A blank Advent calendar with spaces for your daily prayers & doodles.

A blank Advent calendar with spaces for your daily prayers & doodles.

RNS: What are a few simple ways that people who have never kept the season of Advent before can observe the days and get more excited about the meaning of Christmas?

SM: Do something every day of Advent—even if it’s quick and small.

  • My favorite Advent practice is creating an Advent calendar. Start with a blank calendar template for November 30 to December 24. Each day write/draw/doodle in the space for the day. Write a person’s name. Pray for him or her with words or just with strokes of your pen and colored markers or pencils. Or write an Advent word and meditate on it. This is an activity for both adults and children. The calendar grows and becomes more colorful each day. Here is the link to some past examples and some downloadable Advent calendar templates.
  • A finished Advent prayer calendar.

    A finished Advent prayer calendar.

    Delay the onset of Christmas. Instead of putting up a tree on Thanksgiving weekend, wait until at least December 15. If you can’t wait, leave the tree bare or cover it with purple or white lights. Or treat it like an Advent calendar: have each person in the family hang one or two ornaments each day until Christmas.

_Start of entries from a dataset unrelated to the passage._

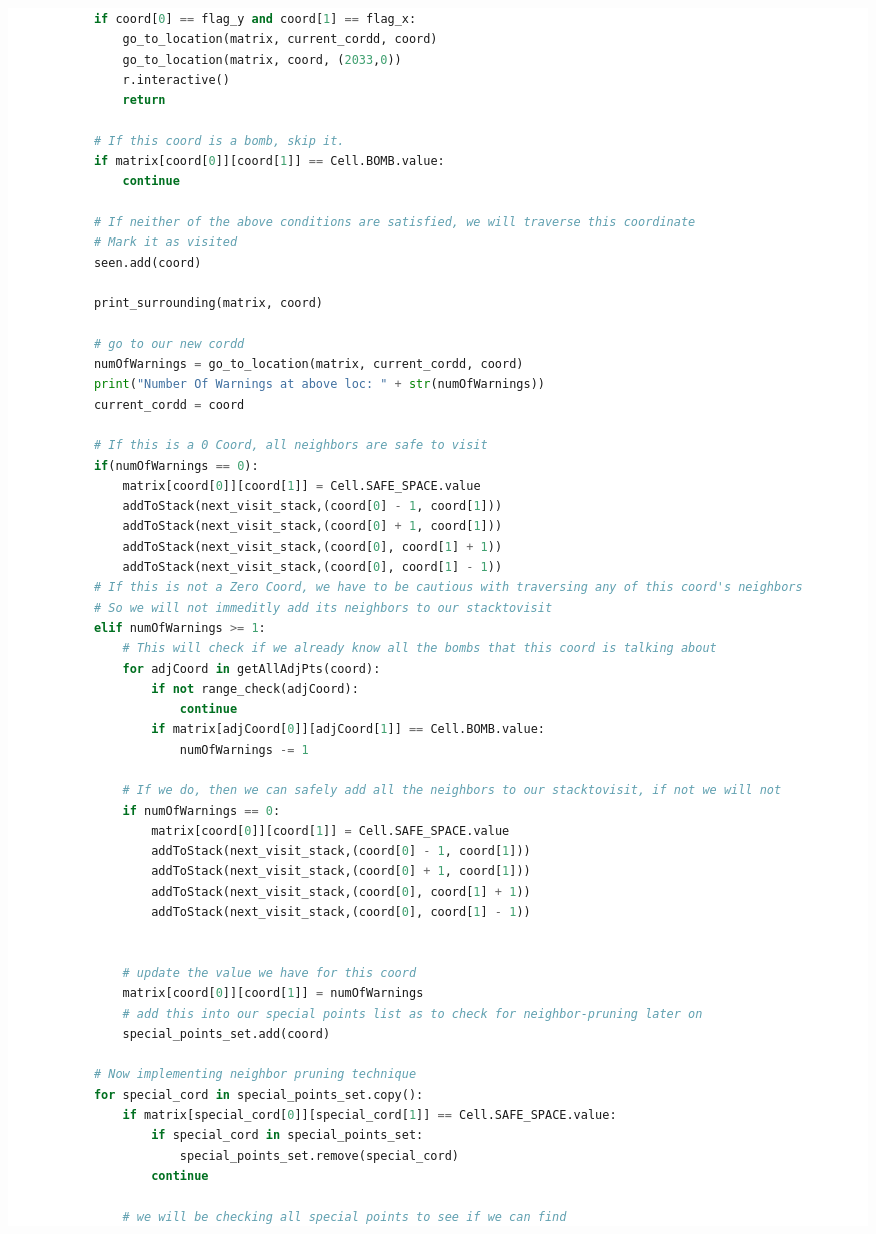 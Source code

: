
 ```python
			if coord[0] == flag_y and coord[1] == flag_x:
				go_to_location(matrix, current_cordd, coord)
				go_to_location(matrix, coord, (2033,0))
				r.interactive()
				return

			# If this coord is a bomb, skip it.
			if matrix[coord[0]][coord[1]] == Cell.BOMB.value:
				continue

			# If neither of the above conditions are satisfied, we will traverse this coordinate
			# Mark it as visited
			seen.add(coord)

			print_surrounding(matrix, coord)

			# go to our new cordd
			numOfWarnings = go_to_location(matrix, current_cordd, coord)
			print("Number Of Warnings at above loc: " + str(numOfWarnings))
			current_cordd = coord

			# If this is a 0 Coord, all neighbors are safe to visit
			if(numOfWarnings == 0):
				matrix[coord[0]][coord[1]] = Cell.SAFE_SPACE.value
				addToStack(next_visit_stack,(coord[0] - 1, coord[1]))
				addToStack(next_visit_stack,(coord[0] + 1, coord[1]))
				addToStack(next_visit_stack,(coord[0], coord[1] + 1))
				addToStack(next_visit_stack,(coord[0], coord[1] - 1))
			# If this is not a Zero Coord, we have to be cautious with traversing any of this coord's neighbors
			# So we will not immeditly add its neighbors to our stacktovisit
			elif numOfWarnings >= 1:
				# This will check if we already know all the bombs that this coord is talking about
				for adjCoord in getAllAdjPts(coord):
					if not range_check(adjCoord):
						continue
					if matrix[adjCoord[0]][adjCoord[1]] == Cell.BOMB.value:
						numOfWarnings -= 1

				# If we do, then we can safely add all the neighbors to our stacktovisit, if not we will not
				if numOfWarnings == 0:
					matrix[coord[0]][coord[1]] = Cell.SAFE_SPACE.value
					addToStack(next_visit_stack,(coord[0] - 1, coord[1]))
					addToStack(next_visit_stack,(coord[0] + 1, coord[1]))
					addToStack(next_visit_stack,(coord[0], coord[1] + 1))
					addToStack(next_visit_stack,(coord[0], coord[1] - 1))


				# update the value we have for this coord
				matrix[coord[0]][coord[1]] = numOfWarnings
				# add this into our special points list as to check for neighbor-pruning later on
				special_points_set.add(coord)

			# Now implementing neighbor pruning technique
			for special_cord in special_points_set.copy():
				if matrix[special_cord[0]][special_cord[1]] == Cell.SAFE_SPACE.value:
					if special_cord in special_points_set:
						special_points_set.remove(special_cord)
					continue

				# we will be checking all special points to see if we can find
```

  • Learn a new Advent word each day. Look at Isaiah 60-61 and Matthew 3. Write a new word each day on a colorful sticky note and post it on a wall. By Christmas day, there will be a collage of twenty-four powerful words—a stained-glass-like dictionary.

RNS: You’re the person who first taught me to doodle my prayers, with your book Praying in Color. How does that kind of visual focus play into the frameworks you’re recommending for people as they go through the Advent and Christmas seasons?

SM: The Season of the Nativity is not just about words and beliefs, it is about inviting the mystery of Jesus to permeate every part of us. Doodling, drawing, singing, moving, watching, sitting in silence…engage the whole person—head, heart, body, and spirit.

RNS: Finally – you talk in the book about how depressing it is that people seem to end their Christmas celebrations on December 25. By the very next day they’ve kicked their trees to the curb. What are some things we can do to spread the joy all through the traditional “twelve days of Christmas,” all the way through January 5?


SM:

  • Say “Merry Christmas” every day through January 5.
  • Plan some simple way each day for the whole family to celebrate. Write your intended activity on the calendar: Make popcorn after dinner; take a walk together; sleep under the tree; kids cook dinner….
  • Keep the tree and all of your decorations up through January 6. January 6 is the Feast of the Epiphany (“shining forth”), the day the Wise Men come from far away places, an indication that Jesus and his kingdom will go viral.